A couple of steps because we will want to automate this instance is to enable the REST API - skip if you are not planning on using this.

Under the options menu, select the REST API tab, select enable - you can install your own certificate if required or install a self-signed one which is what we will be doing for this install. Generate/install cert You will end up with something like the following. Ok thats pretty much it for the base install - we can move onto some repository configuration.

Configure Backup and Object Storage Repositories

Ok so you have some options here when it comes to where and how you want to store your M365 backup data.

Block storage - effectively you will just store all of the data on a drive attached directly to your server. You will need to ensure you can scale this in the future when your tenancy starts to grow or as your backup requirements change.

Object storage - All of your data will end up being stored in an object storage platform which is a lot more fit for purpose as it can scale almost infinitely and is often a low cost per gb - some providers though have pretty steep egrees fees so make sure you factor this into your decision when selecting the platform.

We will be going the object storage platform route to a local (New Zealand) Cloudian platform so “s3-compatible” as Veeam like to call it.

First, you need to add a cloud credential, under the manage cloud credentials menu item. You can add a new one, select your credential type based on your target platform - basically if its AWS/Azure select those options, for everything else use S3 Compatible access key. Enter your access key/secret key and select OK, your key will be added and we can use this later in the process. We now need to configure an **Object Storage Repository **in doing so we will need the endpoint information as well as a bucket to put the data into which I have provisioned ahead of time.
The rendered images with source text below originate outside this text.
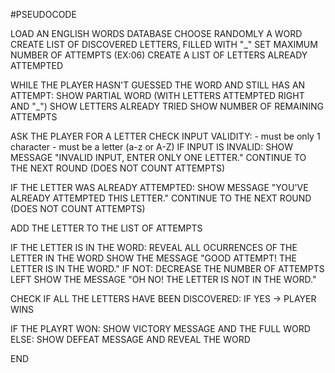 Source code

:#PSEUDOCODE

LOAD AN ENGLISH WORDS DATABASE
CHOOSE RANDOMLY A WORD
CREATE LIST OF DISCOVERED LETTERS, FILLED WITH "_"
SET MAXIMUM NUMBER OF ATTEMPTS (EX:06)
CREATE A LIST OF LETTERS ALREADY ATTEMPTED

WHILE THE PLAYER HASN'T GUESSED THE WORD AND STILL HAS AN ATTEMPT:
  SHOW PARTIAL WORD (WITH LETTERS ATTEMPTED RIGHT AND "_")
  SHOW LETTERS ALREADY TRIED
  SHOW NUMBER OF REMAINING ATTEMPTS

  ASK THE PLAYER FOR A LETTER
  CHECK INPUT VALIDITY:
    - must be only 1 character
    - must be a letter (a-z or A-Z)
  IF INPUT IS INVALID:
    SHOW MESSAGE "INVALID INPUT, ENTER ONLY ONE LETTER."
    CONTINUE TO THE NEXT ROUND (DOES NOT COUNT ATTEMPTS)

  IF THE LETTER WAS ALREADY ATTEMPTED:
    SHOW MESSAGE "YOU'VE ALREADY ATTEMPTED THIS LETTER."
    CONTINUE TO THE NEXT ROUND (DOES NOT COUNT ATTEMPTS)

  ADD THE LETTER TO THE LIST OF ATTEMPTS

  IF THE LETTER IS IN THE WORD:
    REVEAL ALL OCURRENCES OF THE LETTER IN THE WORD
    SHOW THE MESSAGE "GOOD ATTEMPT! THE LETTER IS IN THE WORD."
  IF NOT:
    DECREASE THE NUMBER OF ATTEMPTS LEFT
    SHOW THE MESSAGE "OH NO! THE LETTER IS NOT IN THE WORD."

  CHECK IF ALL THE LETTERS HAVE BEEN DISCOVERED:
    IF YES → PLAYER WINS

IF THE PLAYRT WON:
  SHOW VICTORY MESSAGE AND THE FULL WORD
ELSE:
  SHOW DEFEAT MESSAGE AND REVEAL THE WORD

END
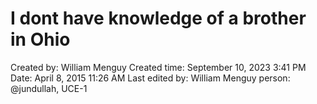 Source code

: # I dont have knowledge of a brother in Ohio

Created by: William Menguy
Created time: September 10, 2023 3:41 PM
Date: April 8, 2015 11:26 AM
Last edited by: William Menguy
person: @jundullah, UCE-1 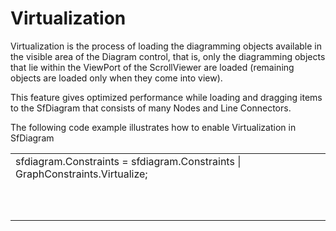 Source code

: # Virtualization

Virtualization is the process of loading the diagramming objects available in the visible area of the Diagram control, that is, only the diagramming objects that lie within the ViewPort of the ScrollViewer are loaded (remaining objects are loaded only when they come into view).

This feature gives optimized performance while loading and dragging items to the SfDiagram that consists of many Nodes and Line Connectors.

The following code example illustrates how to enable Virtualization in SfDiagram

<table>
<tr>
<td>
sfdiagram.Constraints = sfdiagram.Constraints | GraphConstraints.Virtualize;<br/><br/><br/><br/></td></tr>
</table>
Navigate to the Backup Infrastructure section and right click Object Storage Repositories and then select Add object storage

Give your new object repository a name Then you can select your target platform - I am running with the S3 compatible option Now you need to enter the service endpoint for the provider in my case the s3-akl.mycloudspace.co.nz but your one will be visible in your providers portal or documentation - ensure you enter the correct datacenter region as well, again a per your providers documentation.

Then select the credential you already created. You will be presented with buckets associated with these access credentials - if you do not have a bucket follow your providers instructions on how to add a bucket to your account. I will select my vbov6beta bucket. Hit the browse button next to folder - you can select the destination folder if you have added one ahead of time or create one via the interface like i did called backupdata All going well, you will now have an object repository listed. Now, we need to move onto the Backup Repository, this is slightly confusing as we just added an Object Repository right? right.. but. you cant backup directly to Object, hopefully one day.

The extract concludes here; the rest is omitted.